Pellegrino L, Resmini P
Milk Centre of National Research Council, Milan, Italy.
Z Lebensm Unters Forsch. 1996 Jan;202(1):66-71. doi: 10.1007/BF01229688.
Combined formaldehyde (FA) can be evaluated in cheese and other dairy products by determining spinacine (6-carboxy-1,2,3,4-tetrahydroimidazopyridine), an imino acid arising from the reaction of FA with the alpha-amino group of histidine. Other carbonyl compounds usually produced by fermentations can react themselves with histidine, forming molecules which interfere with the determination of spinacine. A sensitive (minimum detectable amount, 5 fmol spinacine) and interference-free HPLC method, with precolumn derivatization with o-phtalaldehyde (OPA) and 9-fluorenylmethylchloroformate (FMOC), to evaluate these histidine reaction-compounds in dairy products is described. The clean-up of the FMOC-derivatized sample has been performed for the first time with solid-phase extraction (SPE) on an amino cartridge. The method was applied to samples of casein and differently ripened cheese, the origins of which were either known or commercial, in order to quantify the natural level of spinacine (0.7-2.7 ppm) probably deriving from biogenic FA, and to detect whether FA was used in processing.
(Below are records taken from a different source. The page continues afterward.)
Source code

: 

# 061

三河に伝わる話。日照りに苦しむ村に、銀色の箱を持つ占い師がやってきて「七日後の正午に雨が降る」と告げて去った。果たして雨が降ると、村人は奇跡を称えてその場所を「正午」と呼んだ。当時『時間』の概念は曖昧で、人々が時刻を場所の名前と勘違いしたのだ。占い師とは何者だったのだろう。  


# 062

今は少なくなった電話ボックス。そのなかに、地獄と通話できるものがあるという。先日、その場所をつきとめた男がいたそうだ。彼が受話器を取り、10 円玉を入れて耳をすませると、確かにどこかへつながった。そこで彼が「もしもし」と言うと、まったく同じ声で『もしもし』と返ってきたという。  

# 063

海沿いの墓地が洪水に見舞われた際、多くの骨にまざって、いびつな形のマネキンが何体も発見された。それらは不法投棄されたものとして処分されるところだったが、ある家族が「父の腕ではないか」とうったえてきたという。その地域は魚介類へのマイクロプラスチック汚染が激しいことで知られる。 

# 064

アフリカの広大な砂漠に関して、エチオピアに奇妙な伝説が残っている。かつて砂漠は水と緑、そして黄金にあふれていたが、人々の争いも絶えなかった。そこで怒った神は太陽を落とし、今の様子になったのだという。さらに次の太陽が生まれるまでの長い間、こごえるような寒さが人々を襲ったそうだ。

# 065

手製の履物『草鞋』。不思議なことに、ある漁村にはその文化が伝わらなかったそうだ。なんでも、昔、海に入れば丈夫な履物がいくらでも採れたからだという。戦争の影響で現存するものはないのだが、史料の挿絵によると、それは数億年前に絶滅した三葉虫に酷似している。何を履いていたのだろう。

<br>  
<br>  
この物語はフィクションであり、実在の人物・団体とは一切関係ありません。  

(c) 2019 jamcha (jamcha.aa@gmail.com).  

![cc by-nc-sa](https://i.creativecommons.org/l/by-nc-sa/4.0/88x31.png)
通过测定菠菜碱(6-羧基-1,2,3,4-四氢咪唑并吡啶),可以评估奶酪和其他乳制品中的结合甲醛(FA),菠菜碱是FA与组氨酸的α-氨基反应生成的一种亚氨基酸。发酵过程中通常产生的其他羰基化合物可与组氨酸自身反应,形成干扰菠菜碱测定的分子。本文描述了一种灵敏(最低检测量为5 fmol菠菜碱)且无干扰的高效液相色谱法,该方法采用邻苯二甲醛(OPA)和9-芴基甲基氯甲酸酯(FMOC)进行柱前衍生,用于评估乳制品中的这些组氨酸反应化合物。首次采用氨基柱固相萃取(SPE)对FMOC衍生化样品进行净化。该方法应用于酪蛋白和不同成熟度奶酪的样品,这些样品的来源已知或为市售产品,目的是量化可能源自生物源FA的菠菜碱天然水平(0.7 - 2.7 ppm),并检测加工过程中是否使用了FA。